En poursuivant cette comparaison au niveau international, nous observons que dans d’autres pays tels que la Colombie, le critère de rattachement personnel est basé sur la nationalité, de sorte que les résidents étrangers ne seront concernés par l’obligation personnelle qu’à compter de la cinquième année de résidence, alors que les résidents nationaux devront s’y plier à compter du premier jour.
Nous pouvons donc constater que la question n’est pas aussi simple que cela.
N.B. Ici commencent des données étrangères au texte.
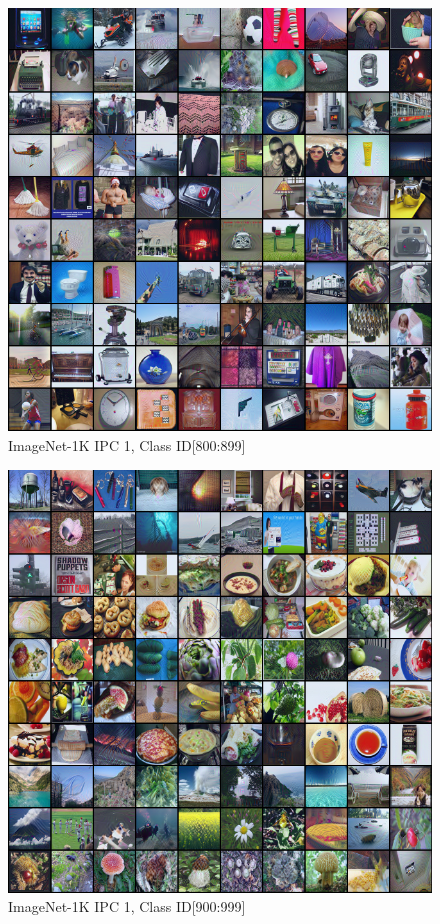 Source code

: \documentclass[10pt,twocolumn,letterpaper]{article}
\begin{document}
\begin{figure}
    \centering
    \includegraphics[width=\textwidth]{images/appendix/row-9-column-1.png}
    \caption{ImageNet-1K IPC 1, Class ID[800:899]}
\end{figure}
\begin{figure}
    \centering
    \includegraphics[width=\textwidth]{images/appendix/row-10-column-1.png}
    \caption{ImageNet-1K IPC 1, Class ID[900:999]}
\end{figure}
\end{document}

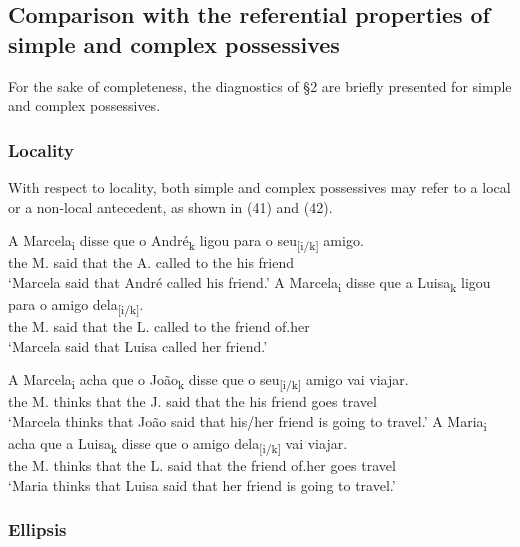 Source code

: \documentclass[output=paper]{langsci/langscibook}
\begin{document}
\subsection{Comparison with the referential properties of simple and complex possessives}%

For the sake of completeness, the diagnostics of §2 are briefly presented for simple and complex possessives.

\subsubsection{Locality}%

With respect to locality, both simple and complex possessives may refer to a local or a non-local antecedent, as shown in (41) and (42).

\ea%
    \label{ex:wein:41}
    \ea
    \gll A Marcela\textsubscript{i} disse que o André\textsubscript{k} ligou para o seu\textsubscript{[i/k]} amigo.\\
         the M. said that the A. called to the his friend\\
    \glt ‘Marcela said that André called his friend.’
    \ex  
    \gll A Marcela\textsubscript{i} disse que a Luisa\textsubscript{k} ligou para o amigo dela\textsubscript{[i/k]}.\\
         the M. said that the L. called to the friend of.her\\
    \glt ‘Marcela said that Luisa called her friend.’
    \z
\z



\ea%
    \label{ex:wein:42}
    \ea
    \gll A Marcela\textsubscript{i} acha que o João\textsubscript{k} disse que o seu\textsubscript{[i/k]} amigo vai viajar.\\
         the M. thinks that the J. said that the his friend goes travel\\
    \glt ‘Marcela thinks that João said that his/her friend is going to travel.’
    \ex  
    \gll A Maria\textsubscript{i} acha que a Luisa\textsubscript{k} disse que o amigo dela\textsubscript{[i/k]} vai viajar.\\
         the M. thinks that the L. said that the friend of.her goes travel\\
    \glt ‘Maria thinks that Luisa said that her friend is going to travel.’
    \z
\z

\subsubsection{Ellipsis}%
\end{document}
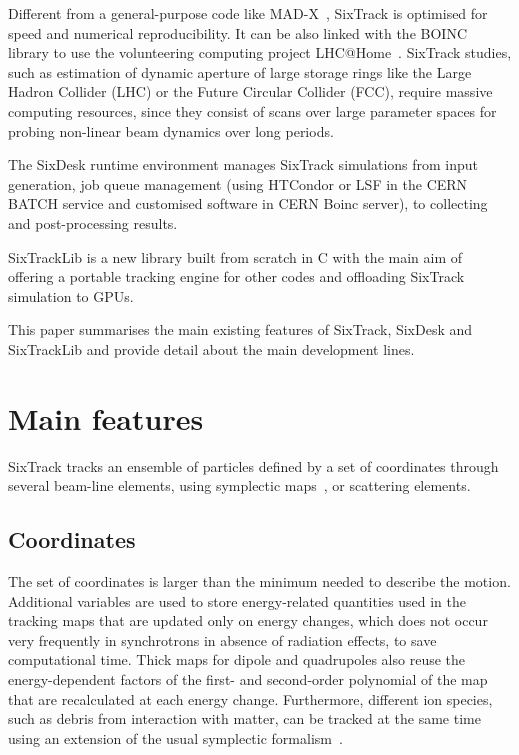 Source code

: \documentclass[a4paper,
              ]{jacow}
\begin{document}
Different from a general-purpose code like MAD-X~\cite{madx, madxICAP18}, SixTrack is optimised for speed and numerical reproducibility. It can be also linked with the BOINC library to use the volunteering computing project LHC@Home~\cite{lhcathome}.
SixTrack studies, such as estimation of dynamic aperture of large storage rings like the Large Hadron Collider (LHC) or the Future Circular Collider (FCC), require massive computing resources, since they consist of scans over large parameter spaces for probing non-linear beam dynamics over long periods.

The SixDesk runtime environment manages SixTrack simulations from input generation, job queue management (using HTCondor or LSF in the CERN BATCH service and customised software in CERN Boinc server), to collecting and post-processing results.  

SixTrackLib is a new library built from scratch in C with the main aim of offering a portable tracking engine for other codes and offloading SixTrack simulation to GPUs.

This paper summarises the main existing features of SixTrack, SixDesk and SixTrackLib and provide detail about the main development lines.

\section{Main features}

SixTrack tracks an ensemble of particles defined by a set of coordinates through several beam-line elements, using symplectic maps~\cite{ripken95, heinemann95, barber87}, or scattering elements.

\subsection{Coordinates}
The set of coordinates is larger than the minimum needed to describe the motion. Additional variables are used to store energy-related quantities used in the tracking maps that are updated only on energy changes, which does not occur very frequently in synchrotrons in absence of radiation effects, to save computational time. Thick maps for dipole and quadrupoles also reuse the energy-dependent factors of the first- and second-order polynomial of the map that are recalculated at each energy change. Furthermore, different ion species, such as debris from interaction with matter, can be tracked at the same time using an extension of the usual symplectic formalism~\cite{ions}.
\end{document}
Une autre question est de savoir s’il est vrai, et c’est effectivement vrai, qu’en Espagne ou en France, le critère de rattachement est effectivement régi par la résidence, mais il n’en va pas de même dans tous les pays. En outre, on ne peut oublier le système de hiérarchie entre les législations internationales des deux pays concernés (elles se situent au même niveau) et la suprématie des CDI.
Il serait utile de rappeler le contexte des propos que j’ai tenus en décembre 2014, dans le cadre d’une présentation adressée aux membres et représentants de la communauté française en Espagne. L’exercice consiste ici à rappeler certaines notions de base aux usagers concernés par la fiscalité franco-espagnole, dans des termes simples et génériques, afin de les aider à avoir les bons réflexes pour vérifier la portée de leurs obligations fiscales et déclaratives dans l’Etat où ils vivent. Loin de moi l’idée de généraliser (encore moins de faire des hypothèses concernant les situations de résidents d’autres Etats que l’Espagne, comme le fait l’expert du journal juridique), ou de prétendre résoudre toutes les difficultés en quelques phrases. Lorsqu’un usager a besoin de faire expertiser une situation complexe (ex. changement de domicile en cours d’année), il est invité à se rapprocher des autorités fiscales compétentes ou à se faire assister d’un conseil professionnel. Les compétences du poste de l’attaché fiscal ne sont pas exhaustives en matière de renseignement des usagers, et je n’ai pas la prétention de faire de la vulgarisation au mépris des textes, de la doctrine et de la pratique en matière de fiscalité internationale, dont nous savons tous à quel point ils peuvent s’avérer d’une grande complexité.